The task
The word to find is "collections". Copy each line of the material that contains it.
■ ■ ■ ■
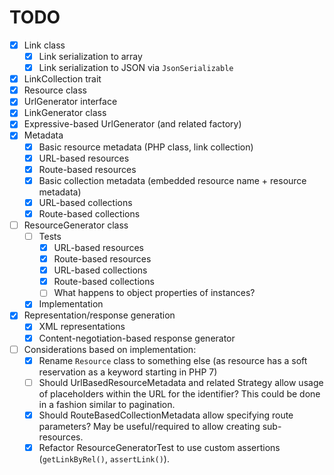 # TODO

- [x] Link class
  - [x] Link serialization to array
  - [x] Link serialization to JSON via `JsonSerializable`
- [x] LinkCollection trait
- [x] Resource class
- [x] UrlGenerator interface
- [x] LinkGenerator class
- [x] Expressive-based UrlGenerator (and related factory)
- [x] Metadata
  - [x] Basic resource metadata (PHP class, link collection)
  - [x] URL-based resources
  - [x] Route-based resources
  - [x] Basic collection metadata (embedded resource name + resource metadata)
  - [x] URL-based collections
  - [x] Route-based collections
- [ ] ResourceGenerator class
  - [ ] Tests
    - [x] URL-based resources
    - [x] Route-based resources
    - [x] URL-based collections
    - [x] Route-based collections
    - [ ] What happens to object properties of instances?
  - [x] Implementation
- [x] Representation/response generation
  - [x] XML representations
  - [x] Content-negotiation-based response generator
- [ ] Considerations based on implementation:
  - [x] Rename `Resource` class to something else (as resource has a soft
    reservation as a keyword starting in PHP 7)
  - [ ] Should UrlBasedResourceMetadata and related Strategy allow usage of
    placeholders within the URL for the identifier? This could be done in a
    fashion similar to pagination.
  - [x] Should RouteBasedCollectionMetadata allow specifying route parameters?
    May be useful/required to allow creating sub-resources.
  - [x] Refactor ResourceGeneratorTest to use custom assertions (`getLinkByRel()`,
    `assertLink()`).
■ ■ ■ ■
Result for this task
  - [x] URL-based collections
  - [x] Route-based collections
    - [x] URL-based collections
    - [x] Route-based collections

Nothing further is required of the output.